Prepare a list we will store the parsed data in:

In [13]:
simulation_data = list()

## Run checks

Now that we have prepared the above variables, we will perform the checks. We will start with the velocity-rescale thermostat, and we will check whether the expected ratio of probability is found in both constant-volume ($NVT$) simulations.

Read in the simulation results using the GROMACS parser. This uses the `mdp` parameter file and the `top` topology file to gather information about the system and the simulation settings, and read the results from the `edr` file (trajectory of energy / volume / pressure / . . . ) and the `gro` file (position and velocity
snapshot - used to read the box volume in $NVT$)

In [18]:
for n in range(1,3):
    d = "md_NVT_vr_"+str(n)
    simulation_data.append(gmx.get_simulation_data(
        mdp=d + "/mdout.mdp",
        edr=d + "/system.edr",
        gro=d + "/system.gro",
        top="top/system.top",
    ))

First: 

Test the kinetic energy distribution of the simulation result.

The first input is the simulation results we just read in, `strict` determines whether we test the full distribution (True) or only determine the mean and the variance of the distribution (False), `verbosity` sets the level of detail of the output  (with verbosity=0 being quiet and verbosity=3 being the most chatty), and the filename is being used to plot the resulting distribution for visual inspection (which we are also sending to the notebook).

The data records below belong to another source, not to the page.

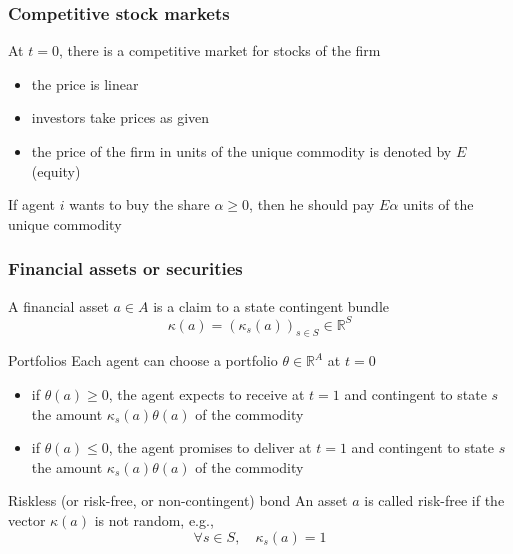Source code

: \documentclass[blue]{beamer}
\def\R{\mathbb{R}}
\def\leq{\leqslant}
\def\geq{\geqslant}
\theoremstyle{definition}
\theoremstyle{example}
\begin{document}

\begin{frame}\frametitle{Competitive stock markets}

At $t=0$, there is a competitive market for stocks of the firm
    \begin{itemize}
    \item the price is linear
    \item investors take prices as given
    \item the price of the firm in units of the unique commodity is denoted by $E$ (equity)
    \end{itemize}
If agent $i$ wants to buy the share $\alpha \geq 0$, then he should pay $E \alpha$ units of the unique commodity


\end{frame}


\begin{frame}\frametitle{Financial assets or securities}

A financial asset $a \in A$ is a claim to a state contingent bundle
\[
\kappa(a) =(\kappa_s(a))_{s\in S} \in \R^S
\]

\begin{block}{Portfolios}
Each agent can choose a portfolio $\theta \in \R^A$ at $t=0$
\begin{itemize}
\item if $\theta(a) \geq 0$, the agent expects to receive at $t=1$ and contingent to state $s$ the amount $\kappa_s(a) \theta(a)$ of the commodity
\item if $\theta(a) \leq 0$, the agent promises to deliver at $t=1$ and contingent to state $s$ the amount $\kappa_s(a) \theta(a)$ of the commodity
\end{itemize}
\end{block}

\begin{block}{Riskless (or risk-free, or non-contingent) bond}
An asset $a$ is called risk-free if the vector $\kappa(a)$ is not random, e.g.,
\[
\forall s\in S, \quad \kappa_s(a) = 1
\]
\end{block}

\end{frame}

\end{document}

Notice that we are doing a little bit of equilibration detection and subsampling here, as discussed earlier!

In [24]:
print('==> Kinetic energy test of NVT simulations with velocity rescale simulation ')
print('==> Simulation 1 ')
pv.kinetic_energy.distribution(simulation_data[0], strict=True, verbosity=2)
print('==> Simulation 2 ')
pv.kinetic_energy.distribution(simulation_data[1], strict=True, verbosity=2)

==> Kinetic energy test of NVT simulations with velocity rescale simulation 
==> Simulation 1 
After equilibration, decorrelation and tail pruning, 97.27% (17509 frames) of original Kinetic energy remain.
Kinetic energy distribution check (strict)
Kolmogorov-Smirnov test result: p = 0.212912
Null hypothesis: Kinetic energy is Maxwell-Boltzmann distributed
==> Simulation 2 
After equilibration, decorrelation and tail pruning, 90.29% (16253 frames) of original Kinetic energy remain.
Kinetic energy distribution check (strict)
Kolmogorov-Smirnov test result: p = 0.29737
Null hypothesis: Kinetic energy is Maxwell-Boltzmann distributed


0.2973701072954925

Let's also do the non-strict test, as that can be a little more physically informative; we can see if the mean and standard deviation of the kinetic energy distributions are consistent with the temperature.

In [27]:
pv.kinetic_energy.distribution(simulation_data[0], strict=False)
pv.kinetic_energy.distribution(simulation_data[1], strict=False)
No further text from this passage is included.